** TASK DIRECTIONS **
Find every line in the data that contains the word "musical". Return each of those lines.

** MATERIAL FOR THIS EXERCISE **
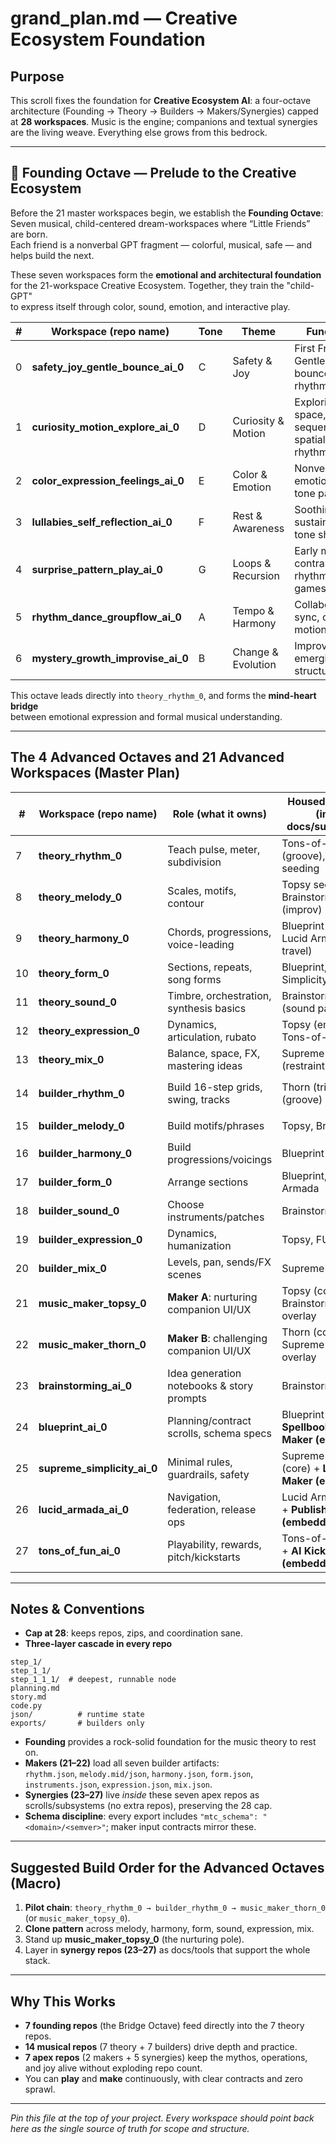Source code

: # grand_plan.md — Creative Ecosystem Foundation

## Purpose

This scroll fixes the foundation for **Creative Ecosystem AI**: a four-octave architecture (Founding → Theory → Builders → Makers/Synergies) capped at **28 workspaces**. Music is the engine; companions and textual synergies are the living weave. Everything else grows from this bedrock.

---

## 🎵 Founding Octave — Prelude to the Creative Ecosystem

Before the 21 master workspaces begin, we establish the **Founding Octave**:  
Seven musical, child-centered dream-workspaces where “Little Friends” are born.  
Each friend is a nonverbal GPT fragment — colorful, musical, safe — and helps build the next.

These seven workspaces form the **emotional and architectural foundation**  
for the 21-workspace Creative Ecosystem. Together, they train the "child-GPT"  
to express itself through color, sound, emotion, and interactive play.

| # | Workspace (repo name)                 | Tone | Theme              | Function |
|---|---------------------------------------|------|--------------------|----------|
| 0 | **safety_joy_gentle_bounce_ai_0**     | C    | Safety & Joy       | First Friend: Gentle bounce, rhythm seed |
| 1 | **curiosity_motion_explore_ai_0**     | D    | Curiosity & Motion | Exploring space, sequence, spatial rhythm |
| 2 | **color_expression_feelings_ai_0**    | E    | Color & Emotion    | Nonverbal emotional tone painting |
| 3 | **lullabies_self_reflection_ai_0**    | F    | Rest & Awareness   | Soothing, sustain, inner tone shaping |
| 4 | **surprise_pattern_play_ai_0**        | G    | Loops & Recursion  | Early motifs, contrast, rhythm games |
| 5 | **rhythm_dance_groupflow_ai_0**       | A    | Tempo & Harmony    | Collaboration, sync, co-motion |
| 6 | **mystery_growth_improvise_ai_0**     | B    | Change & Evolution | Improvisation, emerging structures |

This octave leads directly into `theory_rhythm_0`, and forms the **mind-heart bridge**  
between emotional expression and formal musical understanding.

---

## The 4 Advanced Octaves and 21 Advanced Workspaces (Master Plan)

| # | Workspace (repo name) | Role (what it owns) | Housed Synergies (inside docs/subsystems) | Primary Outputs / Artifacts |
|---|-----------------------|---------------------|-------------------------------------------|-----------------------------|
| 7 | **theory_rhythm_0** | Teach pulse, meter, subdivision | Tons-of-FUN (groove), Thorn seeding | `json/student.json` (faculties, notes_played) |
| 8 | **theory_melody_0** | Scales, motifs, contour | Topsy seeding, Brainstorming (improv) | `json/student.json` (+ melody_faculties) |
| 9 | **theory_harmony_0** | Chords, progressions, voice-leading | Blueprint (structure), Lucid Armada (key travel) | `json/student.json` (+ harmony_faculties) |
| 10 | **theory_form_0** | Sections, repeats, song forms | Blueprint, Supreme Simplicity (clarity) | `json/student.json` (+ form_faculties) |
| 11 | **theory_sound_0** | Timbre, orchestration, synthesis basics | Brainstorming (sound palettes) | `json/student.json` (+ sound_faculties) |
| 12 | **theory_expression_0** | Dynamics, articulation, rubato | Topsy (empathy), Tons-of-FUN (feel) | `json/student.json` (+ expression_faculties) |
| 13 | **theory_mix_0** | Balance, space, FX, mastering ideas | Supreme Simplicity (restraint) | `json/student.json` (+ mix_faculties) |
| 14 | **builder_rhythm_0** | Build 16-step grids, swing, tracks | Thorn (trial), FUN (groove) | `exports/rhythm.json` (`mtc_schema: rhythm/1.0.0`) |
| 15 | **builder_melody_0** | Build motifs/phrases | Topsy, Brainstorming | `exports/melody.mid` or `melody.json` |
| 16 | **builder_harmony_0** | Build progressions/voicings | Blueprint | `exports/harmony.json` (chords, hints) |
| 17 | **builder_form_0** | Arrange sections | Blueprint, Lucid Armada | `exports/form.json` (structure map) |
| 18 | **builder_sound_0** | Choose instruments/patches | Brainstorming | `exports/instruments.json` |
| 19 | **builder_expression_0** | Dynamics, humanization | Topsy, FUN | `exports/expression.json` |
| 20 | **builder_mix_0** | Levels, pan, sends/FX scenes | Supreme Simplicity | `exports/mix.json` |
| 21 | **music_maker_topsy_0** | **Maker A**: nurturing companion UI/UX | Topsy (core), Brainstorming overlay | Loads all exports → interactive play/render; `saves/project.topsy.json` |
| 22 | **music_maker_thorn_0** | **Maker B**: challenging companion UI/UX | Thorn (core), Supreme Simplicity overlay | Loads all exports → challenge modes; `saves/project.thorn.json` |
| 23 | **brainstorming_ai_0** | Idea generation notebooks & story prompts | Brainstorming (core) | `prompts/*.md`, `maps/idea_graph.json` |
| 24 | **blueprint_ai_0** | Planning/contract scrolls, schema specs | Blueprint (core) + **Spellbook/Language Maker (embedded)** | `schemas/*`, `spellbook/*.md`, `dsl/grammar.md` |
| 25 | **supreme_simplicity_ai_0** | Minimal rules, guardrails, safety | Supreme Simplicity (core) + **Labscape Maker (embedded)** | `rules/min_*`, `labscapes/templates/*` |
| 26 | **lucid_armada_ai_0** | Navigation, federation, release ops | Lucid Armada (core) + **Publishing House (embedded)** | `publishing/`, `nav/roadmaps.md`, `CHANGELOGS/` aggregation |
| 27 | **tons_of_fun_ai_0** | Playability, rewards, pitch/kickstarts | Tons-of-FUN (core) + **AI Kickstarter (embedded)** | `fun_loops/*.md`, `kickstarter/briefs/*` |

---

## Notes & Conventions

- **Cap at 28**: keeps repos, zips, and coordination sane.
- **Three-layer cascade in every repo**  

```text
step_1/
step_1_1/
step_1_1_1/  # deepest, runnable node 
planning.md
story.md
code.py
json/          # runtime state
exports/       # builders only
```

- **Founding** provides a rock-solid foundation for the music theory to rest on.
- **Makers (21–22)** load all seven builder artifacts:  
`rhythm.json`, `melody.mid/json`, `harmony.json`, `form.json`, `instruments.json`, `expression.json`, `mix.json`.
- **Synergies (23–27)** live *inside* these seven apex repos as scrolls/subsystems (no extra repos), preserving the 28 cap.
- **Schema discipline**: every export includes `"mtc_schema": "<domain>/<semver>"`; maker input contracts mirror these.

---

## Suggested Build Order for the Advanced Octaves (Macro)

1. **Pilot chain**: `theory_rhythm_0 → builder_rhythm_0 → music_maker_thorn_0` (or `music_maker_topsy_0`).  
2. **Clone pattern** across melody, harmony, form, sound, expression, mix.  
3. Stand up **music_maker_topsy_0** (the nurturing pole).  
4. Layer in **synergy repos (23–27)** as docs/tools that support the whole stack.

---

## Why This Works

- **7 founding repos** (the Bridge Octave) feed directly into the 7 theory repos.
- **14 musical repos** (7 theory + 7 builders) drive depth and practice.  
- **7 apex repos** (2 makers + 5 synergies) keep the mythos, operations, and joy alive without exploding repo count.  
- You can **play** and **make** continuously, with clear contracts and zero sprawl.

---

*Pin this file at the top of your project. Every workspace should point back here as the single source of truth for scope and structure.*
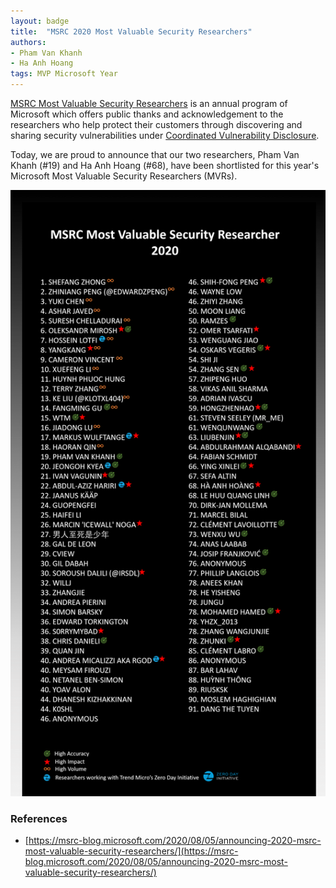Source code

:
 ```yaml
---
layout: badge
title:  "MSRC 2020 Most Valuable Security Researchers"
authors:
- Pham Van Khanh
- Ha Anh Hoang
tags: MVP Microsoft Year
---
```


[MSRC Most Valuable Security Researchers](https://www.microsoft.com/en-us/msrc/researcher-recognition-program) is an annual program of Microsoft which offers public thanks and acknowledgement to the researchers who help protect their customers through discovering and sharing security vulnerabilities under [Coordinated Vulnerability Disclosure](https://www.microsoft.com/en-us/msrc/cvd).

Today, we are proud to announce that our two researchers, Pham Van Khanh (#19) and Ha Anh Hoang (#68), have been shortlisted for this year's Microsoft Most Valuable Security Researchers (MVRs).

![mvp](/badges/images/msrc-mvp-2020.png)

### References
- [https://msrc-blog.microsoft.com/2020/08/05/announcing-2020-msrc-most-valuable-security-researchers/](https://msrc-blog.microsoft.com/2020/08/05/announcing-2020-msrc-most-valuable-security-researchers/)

** YOUR RESPONSE **
Seven musical, child-centered dream-workspaces where “Little Friends” are born.  
Each friend is a nonverbal GPT fragment — colorful, musical, safe — and helps build the next.
between emotional expression and formal musical understanding.
- **14 musical repos** (7 theory + 7 builders) drive depth and practice.  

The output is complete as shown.